___ Information provided

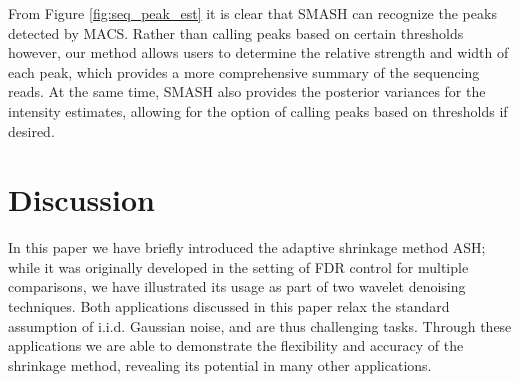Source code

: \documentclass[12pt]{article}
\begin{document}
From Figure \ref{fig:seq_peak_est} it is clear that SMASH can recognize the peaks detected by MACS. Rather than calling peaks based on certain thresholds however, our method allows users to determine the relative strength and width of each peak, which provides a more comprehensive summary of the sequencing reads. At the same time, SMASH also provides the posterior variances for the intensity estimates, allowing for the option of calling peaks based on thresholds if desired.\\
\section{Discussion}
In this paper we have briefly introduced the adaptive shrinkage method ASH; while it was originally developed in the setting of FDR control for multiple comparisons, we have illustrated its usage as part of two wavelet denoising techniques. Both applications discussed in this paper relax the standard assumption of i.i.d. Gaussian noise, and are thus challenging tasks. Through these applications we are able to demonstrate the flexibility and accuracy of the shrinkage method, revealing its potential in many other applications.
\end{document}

______
___ Information provided

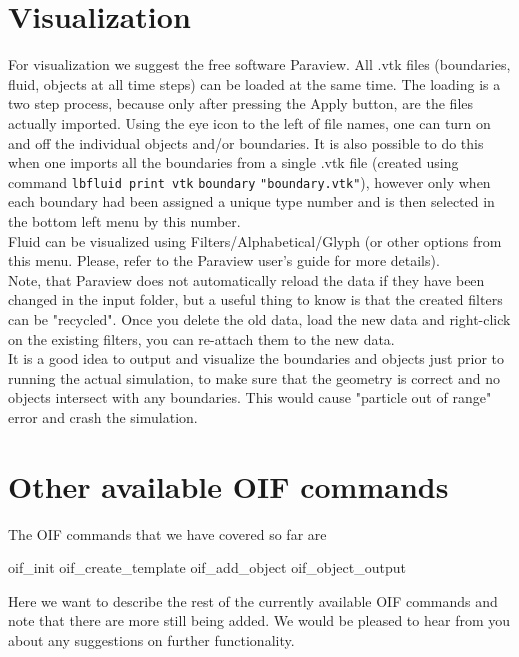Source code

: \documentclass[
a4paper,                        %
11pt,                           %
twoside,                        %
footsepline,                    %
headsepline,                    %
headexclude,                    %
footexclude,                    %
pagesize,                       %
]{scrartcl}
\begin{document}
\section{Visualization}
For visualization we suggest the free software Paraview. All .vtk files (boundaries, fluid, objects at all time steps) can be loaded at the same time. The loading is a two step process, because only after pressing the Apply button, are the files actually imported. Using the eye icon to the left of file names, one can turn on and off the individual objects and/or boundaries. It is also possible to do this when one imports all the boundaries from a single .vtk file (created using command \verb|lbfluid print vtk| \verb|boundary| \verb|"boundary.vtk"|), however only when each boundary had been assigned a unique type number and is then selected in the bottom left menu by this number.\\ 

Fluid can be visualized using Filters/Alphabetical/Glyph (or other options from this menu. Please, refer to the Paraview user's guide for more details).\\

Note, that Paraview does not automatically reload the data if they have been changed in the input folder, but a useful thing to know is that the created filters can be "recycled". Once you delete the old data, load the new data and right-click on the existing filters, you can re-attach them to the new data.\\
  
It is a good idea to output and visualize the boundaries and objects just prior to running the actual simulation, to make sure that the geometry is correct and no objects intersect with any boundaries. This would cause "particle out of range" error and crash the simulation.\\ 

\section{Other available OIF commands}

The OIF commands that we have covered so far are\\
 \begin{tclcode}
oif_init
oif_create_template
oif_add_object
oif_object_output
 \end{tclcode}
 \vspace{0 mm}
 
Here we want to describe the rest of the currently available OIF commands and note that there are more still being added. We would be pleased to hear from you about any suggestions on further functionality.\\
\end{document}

______

Exercise aim: Read the listing. Copy each line that has the word "same" in it.

Exercise answer:
From Figure \ref{fig:seq_peak_est} it is clear that SMASH can recognize the peaks detected by MACS. Rather than calling peaks based on certain thresholds however, our method allows users to determine the relative strength and width of each peak, which provides a more comprehensive summary of the sequencing reads. At the same time, SMASH also provides the posterior variances for the intensity estimates, allowing for the option of calling peaks based on thresholds if desired.\\
For visualization we suggest the free software Paraview. All .vtk files (boundaries, fluid, objects at all time steps) can be loaded at the same time. The loading is a two step process, because only after pressing the Apply button, are the files actually imported. Using the eye icon to the left of file names, one can turn on and off the individual objects and/or boundaries. It is also possible to do this when one imports all the boundaries from a single .vtk file (created using command \verb|lbfluid print vtk| \verb|boundary| \verb|"boundary.vtk"|), however only when each boundary had been assigned a unique type number and is then selected in the bottom left menu by this number.\\ 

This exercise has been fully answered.